That's pretty much what I said about prethaw though, no? Anyway,

> Anyway, based on this analysis it seems reasonable to have Six (6) method 
> pointers.  Suggested names (in the same order as above):
> 
> 	pre_snaphot()
> 	post_snapshot()
> 	pre_restore()
> 	post_restore()
> 	suspend()
> 	resume()
> 
> People apparently assume that pre_snapshot() and pre_restore() would 
> always do the same thing and hence be redundant.  I'm not so sure; time 
> will tell.  Doing it this way certainly is more clear.

Right. I did assume that pre_snapshot and pre_restore would be
effectively the same since they both have to quiesce the device and
assume not much more. I'm not averse to making it explicit, many drivers
that don't care can just assign the same function.

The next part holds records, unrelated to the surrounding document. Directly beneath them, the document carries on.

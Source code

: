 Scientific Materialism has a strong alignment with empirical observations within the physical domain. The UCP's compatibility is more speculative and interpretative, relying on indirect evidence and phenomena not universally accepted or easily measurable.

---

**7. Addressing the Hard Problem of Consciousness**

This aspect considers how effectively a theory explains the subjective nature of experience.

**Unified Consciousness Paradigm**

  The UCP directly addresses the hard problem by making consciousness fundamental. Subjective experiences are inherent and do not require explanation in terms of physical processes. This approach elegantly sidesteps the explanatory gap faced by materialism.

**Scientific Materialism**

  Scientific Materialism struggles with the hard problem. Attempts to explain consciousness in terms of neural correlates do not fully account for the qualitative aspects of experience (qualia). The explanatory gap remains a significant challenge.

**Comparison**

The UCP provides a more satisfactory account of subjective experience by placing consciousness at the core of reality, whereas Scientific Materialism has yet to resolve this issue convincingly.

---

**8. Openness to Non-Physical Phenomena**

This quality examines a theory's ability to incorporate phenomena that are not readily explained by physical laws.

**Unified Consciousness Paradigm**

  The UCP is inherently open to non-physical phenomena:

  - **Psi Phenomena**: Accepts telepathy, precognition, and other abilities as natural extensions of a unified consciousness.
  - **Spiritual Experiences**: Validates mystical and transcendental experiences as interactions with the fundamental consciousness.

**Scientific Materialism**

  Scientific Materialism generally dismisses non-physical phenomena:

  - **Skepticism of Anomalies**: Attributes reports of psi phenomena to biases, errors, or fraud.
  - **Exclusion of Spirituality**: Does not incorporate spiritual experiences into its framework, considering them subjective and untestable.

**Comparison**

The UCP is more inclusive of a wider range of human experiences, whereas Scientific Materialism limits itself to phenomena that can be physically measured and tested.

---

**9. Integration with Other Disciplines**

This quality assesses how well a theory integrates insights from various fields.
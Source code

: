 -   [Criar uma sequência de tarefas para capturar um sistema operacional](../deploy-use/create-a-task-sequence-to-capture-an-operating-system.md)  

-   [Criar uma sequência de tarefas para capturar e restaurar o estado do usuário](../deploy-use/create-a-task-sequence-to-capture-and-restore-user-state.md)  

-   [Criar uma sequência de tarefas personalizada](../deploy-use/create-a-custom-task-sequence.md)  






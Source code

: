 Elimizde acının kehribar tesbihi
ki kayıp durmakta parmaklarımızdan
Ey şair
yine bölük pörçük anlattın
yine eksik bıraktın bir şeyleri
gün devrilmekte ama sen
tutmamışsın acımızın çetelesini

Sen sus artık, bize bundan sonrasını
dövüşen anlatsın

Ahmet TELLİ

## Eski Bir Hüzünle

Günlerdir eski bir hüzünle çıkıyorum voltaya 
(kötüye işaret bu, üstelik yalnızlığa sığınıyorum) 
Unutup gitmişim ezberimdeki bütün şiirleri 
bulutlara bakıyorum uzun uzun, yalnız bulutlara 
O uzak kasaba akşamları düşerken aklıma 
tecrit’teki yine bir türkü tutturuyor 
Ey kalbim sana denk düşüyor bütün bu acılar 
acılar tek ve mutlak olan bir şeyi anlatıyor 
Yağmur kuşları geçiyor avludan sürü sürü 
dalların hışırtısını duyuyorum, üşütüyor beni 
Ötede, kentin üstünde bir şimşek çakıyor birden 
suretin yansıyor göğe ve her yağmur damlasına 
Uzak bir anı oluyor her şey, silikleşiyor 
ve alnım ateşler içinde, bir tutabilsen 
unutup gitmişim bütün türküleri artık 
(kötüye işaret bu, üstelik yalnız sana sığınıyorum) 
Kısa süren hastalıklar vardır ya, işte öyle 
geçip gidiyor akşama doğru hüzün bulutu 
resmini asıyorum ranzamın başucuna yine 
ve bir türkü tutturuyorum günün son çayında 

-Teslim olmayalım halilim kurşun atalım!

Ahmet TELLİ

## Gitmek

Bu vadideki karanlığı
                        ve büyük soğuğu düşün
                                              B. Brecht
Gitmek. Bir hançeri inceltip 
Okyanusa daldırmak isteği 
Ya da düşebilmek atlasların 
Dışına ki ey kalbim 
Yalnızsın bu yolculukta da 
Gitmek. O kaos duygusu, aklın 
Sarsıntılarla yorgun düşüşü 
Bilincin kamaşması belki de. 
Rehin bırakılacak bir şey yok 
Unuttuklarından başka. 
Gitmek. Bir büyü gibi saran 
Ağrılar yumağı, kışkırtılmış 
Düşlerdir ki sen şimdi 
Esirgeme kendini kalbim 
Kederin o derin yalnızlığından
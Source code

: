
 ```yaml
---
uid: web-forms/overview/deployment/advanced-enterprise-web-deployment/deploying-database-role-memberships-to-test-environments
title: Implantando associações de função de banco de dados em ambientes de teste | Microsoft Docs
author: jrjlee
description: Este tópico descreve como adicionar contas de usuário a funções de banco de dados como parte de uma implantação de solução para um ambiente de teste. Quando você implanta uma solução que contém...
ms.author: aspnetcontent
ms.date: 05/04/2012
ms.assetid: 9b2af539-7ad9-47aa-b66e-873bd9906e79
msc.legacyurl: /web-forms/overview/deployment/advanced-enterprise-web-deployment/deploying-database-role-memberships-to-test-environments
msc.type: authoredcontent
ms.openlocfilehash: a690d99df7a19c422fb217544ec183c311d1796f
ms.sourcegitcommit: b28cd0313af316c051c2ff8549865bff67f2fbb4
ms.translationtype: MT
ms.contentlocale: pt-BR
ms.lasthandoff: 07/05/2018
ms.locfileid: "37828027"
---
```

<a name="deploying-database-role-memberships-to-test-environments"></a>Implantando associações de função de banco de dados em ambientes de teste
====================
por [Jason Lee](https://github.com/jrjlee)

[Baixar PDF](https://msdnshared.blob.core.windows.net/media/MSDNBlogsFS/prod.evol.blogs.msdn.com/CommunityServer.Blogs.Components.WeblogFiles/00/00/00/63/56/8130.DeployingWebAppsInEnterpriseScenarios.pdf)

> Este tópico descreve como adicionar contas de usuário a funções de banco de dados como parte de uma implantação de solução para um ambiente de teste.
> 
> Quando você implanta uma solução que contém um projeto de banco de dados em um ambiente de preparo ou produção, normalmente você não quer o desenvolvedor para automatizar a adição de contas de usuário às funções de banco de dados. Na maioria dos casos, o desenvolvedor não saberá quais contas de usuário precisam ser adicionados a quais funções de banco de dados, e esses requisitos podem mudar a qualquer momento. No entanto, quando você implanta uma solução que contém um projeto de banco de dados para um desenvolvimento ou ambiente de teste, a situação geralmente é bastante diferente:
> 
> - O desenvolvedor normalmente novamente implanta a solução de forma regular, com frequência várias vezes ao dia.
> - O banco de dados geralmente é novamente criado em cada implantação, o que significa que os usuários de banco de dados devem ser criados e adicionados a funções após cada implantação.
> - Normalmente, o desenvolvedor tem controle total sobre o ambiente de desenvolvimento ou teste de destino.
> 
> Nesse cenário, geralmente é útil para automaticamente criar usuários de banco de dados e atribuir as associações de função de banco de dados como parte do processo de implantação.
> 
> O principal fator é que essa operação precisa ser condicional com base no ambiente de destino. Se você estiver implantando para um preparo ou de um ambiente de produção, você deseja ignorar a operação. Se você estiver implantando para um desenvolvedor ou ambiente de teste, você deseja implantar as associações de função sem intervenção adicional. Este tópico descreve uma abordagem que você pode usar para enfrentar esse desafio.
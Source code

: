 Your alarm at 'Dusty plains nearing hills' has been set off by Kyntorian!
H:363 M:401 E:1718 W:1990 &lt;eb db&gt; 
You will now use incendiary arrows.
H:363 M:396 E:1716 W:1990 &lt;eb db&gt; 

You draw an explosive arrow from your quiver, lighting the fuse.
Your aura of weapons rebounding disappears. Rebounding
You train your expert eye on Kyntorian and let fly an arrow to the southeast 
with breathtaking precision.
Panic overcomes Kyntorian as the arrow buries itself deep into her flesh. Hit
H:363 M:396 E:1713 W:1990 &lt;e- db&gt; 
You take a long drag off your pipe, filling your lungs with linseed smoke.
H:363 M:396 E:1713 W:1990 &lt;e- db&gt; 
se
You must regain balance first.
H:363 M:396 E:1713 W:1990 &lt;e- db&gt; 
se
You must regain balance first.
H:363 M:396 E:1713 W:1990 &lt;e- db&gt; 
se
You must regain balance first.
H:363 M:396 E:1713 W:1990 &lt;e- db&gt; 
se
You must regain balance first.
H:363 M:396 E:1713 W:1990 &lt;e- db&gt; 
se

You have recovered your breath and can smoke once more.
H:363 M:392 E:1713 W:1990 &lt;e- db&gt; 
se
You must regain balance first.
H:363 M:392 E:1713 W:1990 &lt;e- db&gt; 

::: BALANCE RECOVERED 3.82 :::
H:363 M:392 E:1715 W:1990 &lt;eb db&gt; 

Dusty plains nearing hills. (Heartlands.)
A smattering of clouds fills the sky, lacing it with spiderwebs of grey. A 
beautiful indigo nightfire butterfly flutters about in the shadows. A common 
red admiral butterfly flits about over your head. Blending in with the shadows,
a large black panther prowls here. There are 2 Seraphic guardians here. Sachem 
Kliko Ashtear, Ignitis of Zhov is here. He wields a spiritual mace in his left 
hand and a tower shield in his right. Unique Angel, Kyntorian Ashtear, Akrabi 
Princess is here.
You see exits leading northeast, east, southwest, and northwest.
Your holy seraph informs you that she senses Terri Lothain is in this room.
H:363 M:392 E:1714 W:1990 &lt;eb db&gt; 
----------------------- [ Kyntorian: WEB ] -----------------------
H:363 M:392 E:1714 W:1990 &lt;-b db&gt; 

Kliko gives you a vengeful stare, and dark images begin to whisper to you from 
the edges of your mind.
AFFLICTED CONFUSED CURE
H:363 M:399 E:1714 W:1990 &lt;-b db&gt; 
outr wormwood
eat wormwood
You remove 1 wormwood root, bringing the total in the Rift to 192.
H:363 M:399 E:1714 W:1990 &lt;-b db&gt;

> Then there's the question of having early_ and late_ versions of some of 
> these things (i.e., one called with interrupts enabled, the other with 
> interrupts disabled).  I don't know to what extent that would be 
> necessary; perhaps the each method call should occur in two phases with 
> the interrupt-enable status changed in between.  Then the interrupt-enable 
> setting could be passed as an argument.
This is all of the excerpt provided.